Fall 2010 Issue

Direct Lateral Spinal Fusions:
A New Minimally Invasive Approach


The XLIF® procedure uses a lateral approach to
pass through the psoas muscle to the disc space.
Click here to view an animation of the procedure.
As Terri disembarked from a recent cruise, you would never know that the 53-year-old female was recovering from spine surgery. Just a few weeks prior, she had an XLIF® procedure, also known as a direct lateral fusion. This minimally invasive spine surgery results in reduced surgical times, less tissue damage, shorter hospital stays, minimal scarring, and a faster return to normal activities.

"I was very surprised when she told me about the cruise at a recent post-op appointment," said her spine surgeon Paul Kim, MD, of Carolina Neurosurgery & Spine Associates. "It really speaks to the dramatic improvement the surgery made for her and how quickly she recovered."

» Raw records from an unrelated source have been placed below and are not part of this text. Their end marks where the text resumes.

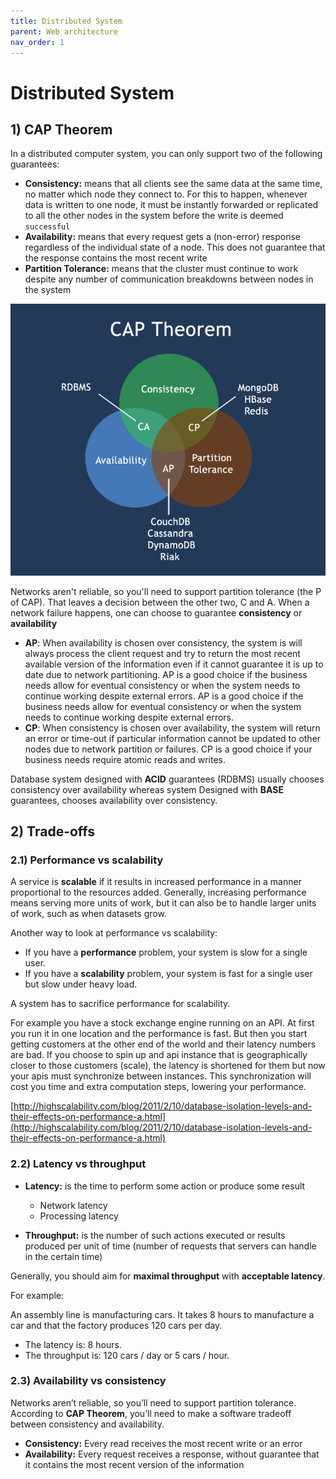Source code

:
 ```yaml
---
title: Distributed System
parent: Web architecture
nav_order: 1
---
```


# Distributed System

## 1) CAP Theorem

In a distributed computer system, you can only support two of the following guarantees:

- **Consistency:** means that all clients see the same data at the same time, no matter which node they connect to. For this to happen, whenever data is written to one node, it must be instantly forwarded or replicated to all the other nodes in the system before the write is deemed `successful`
- **Availability:** means that every request gets a (non-error) response regardless of the individual state of a node. This does not guarantee that the response contains the most recent write
- **Partition Tolerance:** means that the cluster must continue to work despite any number of communication breakdowns between nodes in the system

![](../assets/images/web-architecture/cap-theorem.png)

Networks aren't reliable, so you'll need to support partition tolerance (the P of CAP). That leaves a decision between the other two, C and A. When a network failure happens, one can choose to guarantee **consistency** or **availability**

- **AP**: When availability is chosen over consistency, the system is will always process the client request and try to return the most recent available version of the information even if it cannot guarantee it is up to date due to network partitioning. AP is a good choice if the business needs allow for eventual consistency or when the system needs to continue working despite external errors. AP is a good choice if the business needs allow for eventual consistency or when the system needs to continue working despite external errors.
- **CP**: When consistency is chosen over availability, the system will return an error or time-out if particular information cannot be updated to other nodes due to network partition or failures. CP is a good choice if your business needs require atomic reads and writes.

Database system designed with **ACID** guarantees (RDBMS) usually chooses consistency over availability whereas system Designed with **BASE** guarantees, chooses availability over consistency.

## 2) Trade-offs

### 2.1) Performance vs scalability

A service is **scalable** if it results in increased performance in a manner proportional to the resources added.
Generally, increasing performance means serving more units of work, but it can also be to handle larger units of work, such as when datasets grow.

Another way to look at performance vs scalability:

- If you have a **performance** problem, your system is slow for a single user.
- If you have a **scalability** problem, your system is fast for a single user but slow under heavy load.

A system has to sacrifice performance for scalability.

For example you have a stock exchange engine running on an API.
At first you run it in one location and the performance is fast.
But then you start getting customers at the other end of the world and their latency numbers are bad.
If you choose to spin up and api instance that is geographically closer to those customers (scale), the latency is shortened for them but now your apis must synchronize between instances.
This synchronization will cost you time and extra computation steps, lowering your performance.

[http://highscalability.com/blog/2011/2/10/database-isolation-levels-and-their-effects-on-performance-a.html](http://highscalability.com/blog/2011/2/10/database-isolation-levels-and-their-effects-on-performance-a.html)

### 2.2) Latency vs throughput

- **Latency:** is the time to perform some action or produce some result

  - Network latency
  - Processing latency

- **Throughput:** is the number of such actions executed or results produced per unit of time (number of requests that servers can handle in the certain time)

Generally, you should aim for **maximal throughput** with **acceptable latency**.

For example:

An assembly line is manufacturing cars. It takes 8 hours to manufacture a car and that the factory produces 120 cars per day.

- The latency is: 8 hours.
- The throughput is: 120 cars / day or 5 cars / hour.

### 2.3) Availability vs consistency

Networks aren’t reliable, so you’ll need to support partition tolerance. According to **CAP Theorem**, you’ll need to make a software tradeoff between consistency and availability.

- **Consistency:** Every read receives the most recent write or an error
- **Availability:** Every request receives a response, without guarantee that it contains the most recent version of the information
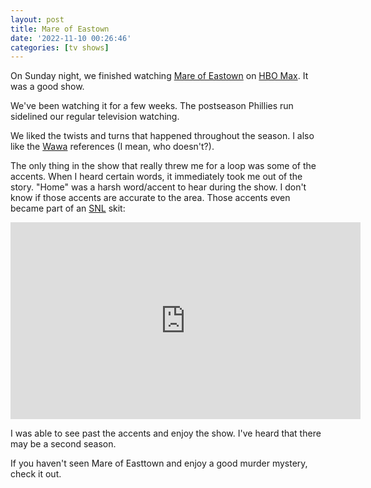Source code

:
 ```yaml
---
layout: post
title: Mare of Eastown
date: '2022-11-10 00:26:46'
categories: [tv shows]
---
```


On Sunday night, we finished watching [Mare of Eastown](https://en.wikipedia.org/wiki/Mare_of_Easttown) on [HBO Max](https://www.hbomax.com). It was a good show.

We've been watching it for a few weeks. The postseason Phillies run sidelined our regular television watching.

We liked the twists and turns that happened throughout the season. I also like the [Wawa](https://www.wawa.com) references (I mean, who doesn't?).

The only thing in the show that really threw me for a loop was some of the accents. When I heard certain words, it immediately took me out of the story. "Home" was a harsh word/accent to hear during the show. I don't know if those accents are accurate to the area. Those accents even became part of an [SNL](https://www.nbc.com/saturday-night-live/episodes) skit: &nbsp;

<div class="py-3 embed-responsive embed-responsive-16by9 mx-auto">
	<iframe width="560" height="315" src="https://www.youtube.com/embed/qaKZi6p6sxg?si=D2s_gdscq_48iwEL" title="YouTube video player" frameborder="0" allow="accelerometer; autoplay; clipboard-write; encrypted-media; gyroscope; picture-in-picture; web-share" allowfullscreen></iframe>
</div>

I was able to see past the accents and enjoy the show. I've heard that there may be a second season.

If you haven't seen Mare of Easttown and enjoy a good murder mystery, check it out. &nbsp;

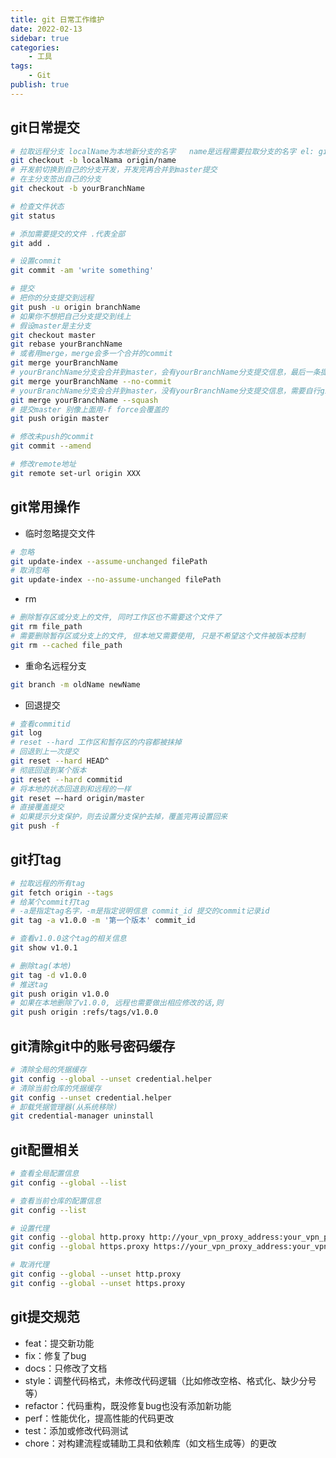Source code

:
 ```yaml
---
title: git 日常工作维护
date: 2022-02-13
sidebar: true
categories:
    - 工具
tags:
    - Git
publish: true
---
```


## git日常提交
```bash
# 拉取远程分支 localName为本地新分支的名字   name是远程需要拉取分支的名字 el: git checkout -b dev origin/dev
git checkout -b localNama origin/name
# 开发前切换到自己的分支开发，开发完再合并到master提交
# 在主分支签出自己的分支
git checkout -b yourBranchName

# 检查文件状态
git status

# 添加需要提交的文件 .代表全部
git add .

# 设置commit
git commit -am 'write something'

# 提交
# 把你的分支提交到远程
git push -u origin branchName
# 如果你不想把自己分支提交到线上
# 假设master是主分支
git checkout master
git rebase yourBranchName
# 或者用merge，merge会多一个合并的commit
git merge yourBranchName
# yourBranchName分支会合并到master，会有yourBranchName分支提交信息，最后一条提交与yourBranchName分支一致。
git merge yourBranchName --no-commit
# yourBranchName分支会合并到master，没有yourBranchName分支提交信息，需要自行git commit。
git merge yourBranchName --squash
# 提交master 别像上面用-f force会覆盖的
git push origin master

# 修改未push的commit
git commit --amend

# 修改remote地址
git remote set-url origin XXX
```

## git常用操作
+ 临时忽略提交文件
```bash
# 忽略
git update-index --assume-unchanged filePath
# 取消忽略
git update-index --no-assume-unchanged filePath
```
+ rm
```bash
# 删除暂存区或分支上的文件, 同时工作区也不需要这个文件了
git rm file_path
# 需要删除暂存区或分支上的文件, 但本地又需要使用, 只是不希望这个文件被版本控制
git rm --cached file_path
```
+ 重命名远程分支
```bash
git branch -m oldName newName
```
+ 回退提交
```bash
# 查看commitid
git log
# reset --hard 工作区和暂存区的内容都被抹掉
# 回退到上一次提交
git reset --hard HEAD^
# 彻底回退到某个版本
git reset --hard commitid 
# 将本地的状态回退到和远程的一样
git reset –-hard origin/master  
# 直接覆盖提交
# 如果提示分支保护，则去设置分支保护去掉，覆盖完再设置回来
git push -f
```

## git打tag
```bash
# 拉取远程的所有tag
git fetch origin --tags
# 给某个commit打tag
# -a是指定tag名字，-m是指定说明信息 commit_id 提交的commit记录id
git tag -a v1.0.0 -m '第一个版本' commit_id

# 查看v1.0.0这个tag的相关信息
git show v1.0.1

# 删除tag(本地)
git tag -d v1.0.0
# 推送tag
git push origin v1.0.0
# 如果在本地删除了v1.0.0, 远程也需要做出相应修改的话,则
git push origin :refs/tags/v1.0.0
```

## git清除git中的账号密码缓存
```bash
# 清除全局的凭据缓存
git config --global --unset credential.helper
# 清除当前仓库的凭据缓存
git config --unset credential.helper
# 卸载凭据管理器(从系统移除)
git credential-manager uninstall
```

## git配置相关
```bash
# 查看全局配置信息
git config --global --list

# 查看当前仓库的配置信息
git config --list

# 设置代理
git config --global http.proxy http://your_vpn_proxy_address:your_vpn_proxy_port
git config --global https.proxy https://your_vpn_proxy_address:your_vpn_proxy_port

# 取消代理
git config --global --unset http.proxy
git config --global --unset https.proxy
```

## git提交规范
+ feat：提交新功能
+ fix：修复了bug
+ docs：只修改了文档
+ style：调整代码格式，未修改代码逻辑（比如修改空格、格式化、缺少分号等）
+ refactor：代码重构，既没修复bug也没有添加新功能
+ perf：性能优化，提高性能的代码更改
+ test：添加或修改代码测试
+ chore：对构建流程或辅助工具和依赖库（如文档生成等）的更改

Prior to the procedure, Terri was suffering from spinal degeneration and stenosis at L1-2 and experiencing intense pain that radiated down her hamstring to her knee. Based on her condition and history of four previous spine surgeries above L2-S1, Dr. Kim suggested XLIF surgery.

The Procedure
In an XLIF procedure, the spine is approached from the side of the body to repair discs above L5-S1. The patient is positioned on the surgical table on his or her side. Two small incisions are made: one directly over the side of the waist (through which most of the procedure is performed),
and the other slightly behind the first, toward the back muscles (through which the surgeon’s finger safely guides the approach). Nerve monitoring technology adds another level of safety to the lateral approach.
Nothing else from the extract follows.